The first Noble Truth of Buddha is that life is suffering.
The second Noble Truth is that the origin of suffering is attachment.
When we are in conflict, we are attached to something, whether it’s money, a picture of our own future, a relationship that makes us feel whole, or being seen as right or good or smarter than the other person. We are attached to an ideal future that we believe will bring us relief.
According to Buddha, these attachments break down into two basic internal reactions: cravings and aversions. We get into conflict when we’re craving money, respect, esteem from others, or a belief that something outside ourselves will make us happier than we currently are. And then there’s the conflict that comes from avoiding our fears of shame, poverty, invisibility, loneliness... the list goes on.
It’s all too easy to keep the conflict focus on The Other, since that person’s flaws are so much more obvious and pleasurable to point out than our own. If we resist that temptation, we can root out that nut of attachment that keeps us hooked in the struggle, look it squarely in they eye and decide whether it’s worth the pain it’s causing.
When I talk to people in conflict about their situation, I often hear about principles.
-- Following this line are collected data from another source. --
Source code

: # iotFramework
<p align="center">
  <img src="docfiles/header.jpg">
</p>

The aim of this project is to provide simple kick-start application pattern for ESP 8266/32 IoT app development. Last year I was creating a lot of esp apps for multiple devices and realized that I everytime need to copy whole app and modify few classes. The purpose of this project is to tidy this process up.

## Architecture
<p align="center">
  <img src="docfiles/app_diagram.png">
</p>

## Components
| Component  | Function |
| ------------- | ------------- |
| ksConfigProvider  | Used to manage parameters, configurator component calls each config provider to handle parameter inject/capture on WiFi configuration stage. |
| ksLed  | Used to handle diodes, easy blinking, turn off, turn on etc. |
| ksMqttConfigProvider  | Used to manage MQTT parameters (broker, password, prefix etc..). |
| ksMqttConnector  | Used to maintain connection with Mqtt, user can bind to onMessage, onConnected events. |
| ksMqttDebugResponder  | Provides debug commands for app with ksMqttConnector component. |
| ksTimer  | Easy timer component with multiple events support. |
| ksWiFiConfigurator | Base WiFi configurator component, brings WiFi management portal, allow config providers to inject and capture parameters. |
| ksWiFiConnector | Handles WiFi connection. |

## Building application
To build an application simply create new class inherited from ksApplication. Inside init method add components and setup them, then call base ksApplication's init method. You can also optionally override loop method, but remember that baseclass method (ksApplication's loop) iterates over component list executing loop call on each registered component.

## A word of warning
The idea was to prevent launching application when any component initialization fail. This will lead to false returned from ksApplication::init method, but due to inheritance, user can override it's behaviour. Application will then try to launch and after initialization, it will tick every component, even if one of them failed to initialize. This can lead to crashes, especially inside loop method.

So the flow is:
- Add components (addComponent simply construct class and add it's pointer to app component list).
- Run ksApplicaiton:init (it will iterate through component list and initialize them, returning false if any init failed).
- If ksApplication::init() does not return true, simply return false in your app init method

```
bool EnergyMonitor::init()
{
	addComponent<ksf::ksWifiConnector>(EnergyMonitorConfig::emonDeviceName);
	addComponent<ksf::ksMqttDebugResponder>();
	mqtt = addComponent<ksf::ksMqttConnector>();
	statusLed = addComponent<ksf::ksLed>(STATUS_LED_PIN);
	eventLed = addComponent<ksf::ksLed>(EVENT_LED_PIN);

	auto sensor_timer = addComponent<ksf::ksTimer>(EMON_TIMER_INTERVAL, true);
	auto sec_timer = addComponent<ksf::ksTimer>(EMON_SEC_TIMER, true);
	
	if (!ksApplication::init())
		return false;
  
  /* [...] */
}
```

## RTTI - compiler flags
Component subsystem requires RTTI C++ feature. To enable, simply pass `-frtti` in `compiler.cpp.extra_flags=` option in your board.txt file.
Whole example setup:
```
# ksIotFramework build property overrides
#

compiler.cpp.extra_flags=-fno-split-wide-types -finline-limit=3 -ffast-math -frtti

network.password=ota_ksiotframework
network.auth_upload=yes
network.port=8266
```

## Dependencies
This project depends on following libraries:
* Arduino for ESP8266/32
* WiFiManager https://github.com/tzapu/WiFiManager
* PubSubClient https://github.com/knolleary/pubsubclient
As in, “It’s not the money, it’s the principle!” I take this to mean, “I know I can live without that money, but I’m stuck on being right.” In an attempt to go deeper, I ask why that principal is important or what would happen if that wasn’t achieved?
I was talking with a friend recently who founded and runs a non-profit facing challenges from someone outside the organization. She brought up the possibility of incorporating her entity into a larger umbrella organization. This would resolve all of the problems with apparently little down-side. When I asked her why she didn’t opt to transition the agency and make her life immeasurably easier she spoke about her values and the passion she has for the purpose of the non-profit (read: the principle).
I’m no one to argue against doing meaningful work, but I did suggest that she weigh those values against the toll that the conflict is taking not only on herself but on the larger community witnessing this standoff. We tend to forget that our conflicts leave messy slug trails that our family, friends, colleagues and neighbors become forced to step around.
This conversation caused me to ponder what can we let go of and what is important enough to hold on to. Surely it doesn’t make sense to let go of our safety or the safety of our loved ones. Yet it’s amazing how when we’re in a conflict, it all appears to be life or death. Even if we had been thinking about ending our relationship, we’re devastated when the other person beats us to it. Our control of the situation, personal agency, or belief about ourselves being right is often stronger than our desire to move on and lead a freer life.
The gift of conflict is that it helps us find these sticky spots inside ourselves. Without them, we might blithely assume that we are beyond that realm of desire or aversion. Then a conflict comes along and says Look at THIS! You are attached to something here because if you weren’t, you would let it go and get on with your little self.
We can ignore that wake up call, hunker down in our own story and stay stuck or decide what really matters and what we will prioritize moving forward.